Supplied entries »
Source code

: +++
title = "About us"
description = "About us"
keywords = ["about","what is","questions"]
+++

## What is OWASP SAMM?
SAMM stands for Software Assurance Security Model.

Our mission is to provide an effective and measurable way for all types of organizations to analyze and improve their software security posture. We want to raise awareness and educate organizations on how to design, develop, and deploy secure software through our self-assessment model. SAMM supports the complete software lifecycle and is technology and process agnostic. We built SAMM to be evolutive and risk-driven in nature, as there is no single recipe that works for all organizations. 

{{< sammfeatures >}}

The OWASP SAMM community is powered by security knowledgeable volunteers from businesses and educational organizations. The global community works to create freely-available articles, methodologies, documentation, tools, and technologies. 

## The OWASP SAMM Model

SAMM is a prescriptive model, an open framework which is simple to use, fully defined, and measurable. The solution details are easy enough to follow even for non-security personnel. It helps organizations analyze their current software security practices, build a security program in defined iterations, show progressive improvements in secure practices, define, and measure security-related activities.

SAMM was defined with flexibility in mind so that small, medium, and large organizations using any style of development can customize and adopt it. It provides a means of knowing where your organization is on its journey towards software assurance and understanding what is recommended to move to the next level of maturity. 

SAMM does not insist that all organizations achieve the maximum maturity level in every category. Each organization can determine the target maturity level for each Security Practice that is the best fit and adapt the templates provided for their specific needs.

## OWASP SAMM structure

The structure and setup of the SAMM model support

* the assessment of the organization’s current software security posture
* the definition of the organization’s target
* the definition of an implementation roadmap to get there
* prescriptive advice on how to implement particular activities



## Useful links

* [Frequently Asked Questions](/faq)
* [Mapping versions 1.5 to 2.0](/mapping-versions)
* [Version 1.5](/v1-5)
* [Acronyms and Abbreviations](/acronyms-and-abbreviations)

--

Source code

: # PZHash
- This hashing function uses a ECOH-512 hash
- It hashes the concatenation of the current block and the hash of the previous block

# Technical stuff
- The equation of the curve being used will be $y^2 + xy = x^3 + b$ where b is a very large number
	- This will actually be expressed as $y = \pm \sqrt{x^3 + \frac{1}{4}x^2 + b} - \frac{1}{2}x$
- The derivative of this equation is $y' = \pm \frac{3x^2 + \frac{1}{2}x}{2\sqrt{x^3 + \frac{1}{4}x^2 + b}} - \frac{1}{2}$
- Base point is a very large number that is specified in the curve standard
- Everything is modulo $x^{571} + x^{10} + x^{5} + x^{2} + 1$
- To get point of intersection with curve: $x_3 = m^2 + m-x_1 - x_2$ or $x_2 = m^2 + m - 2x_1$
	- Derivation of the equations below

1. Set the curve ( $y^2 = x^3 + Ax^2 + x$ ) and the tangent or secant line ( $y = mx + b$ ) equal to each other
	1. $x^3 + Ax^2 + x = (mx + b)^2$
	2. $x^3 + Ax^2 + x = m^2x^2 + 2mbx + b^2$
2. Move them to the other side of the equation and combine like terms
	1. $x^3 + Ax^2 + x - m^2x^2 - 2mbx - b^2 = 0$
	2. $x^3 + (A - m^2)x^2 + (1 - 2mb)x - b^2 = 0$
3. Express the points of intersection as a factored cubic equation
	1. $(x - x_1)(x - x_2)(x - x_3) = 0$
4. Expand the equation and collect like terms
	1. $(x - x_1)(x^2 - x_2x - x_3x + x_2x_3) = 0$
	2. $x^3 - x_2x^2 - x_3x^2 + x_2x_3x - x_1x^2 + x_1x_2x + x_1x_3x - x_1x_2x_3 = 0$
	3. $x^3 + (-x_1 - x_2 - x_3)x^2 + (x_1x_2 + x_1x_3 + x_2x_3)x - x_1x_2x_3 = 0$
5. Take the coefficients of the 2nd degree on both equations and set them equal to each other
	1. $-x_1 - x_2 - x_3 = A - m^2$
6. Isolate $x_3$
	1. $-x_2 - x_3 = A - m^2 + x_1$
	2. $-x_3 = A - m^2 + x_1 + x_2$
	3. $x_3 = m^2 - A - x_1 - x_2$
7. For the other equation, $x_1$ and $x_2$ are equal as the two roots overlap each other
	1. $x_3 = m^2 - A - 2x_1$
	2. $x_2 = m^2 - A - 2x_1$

Problem requirements » Retype exactly the lines of the data above that fall between the line with "## OWASP SAMM structure" and the line with "[Acronyms and Abbreviations](/acronyms-and-abbreviations)", inclusive, and add nothing.

Solved problem »
## OWASP SAMM structure

The structure and setup of the SAMM model support

* the assessment of the organization’s current software security posture
* the definition of the organization’s target
* the definition of an implementation roadmap to get there
* prescriptive advice on how to implement particular activities



## Useful links

* [Frequently Asked Questions](/faq)
* [Mapping versions 1.5 to 2.0](/mapping-versions)
* [Version 1.5](/v1-5)
* [Acronyms and Abbreviations](/acronyms-and-abbreviations)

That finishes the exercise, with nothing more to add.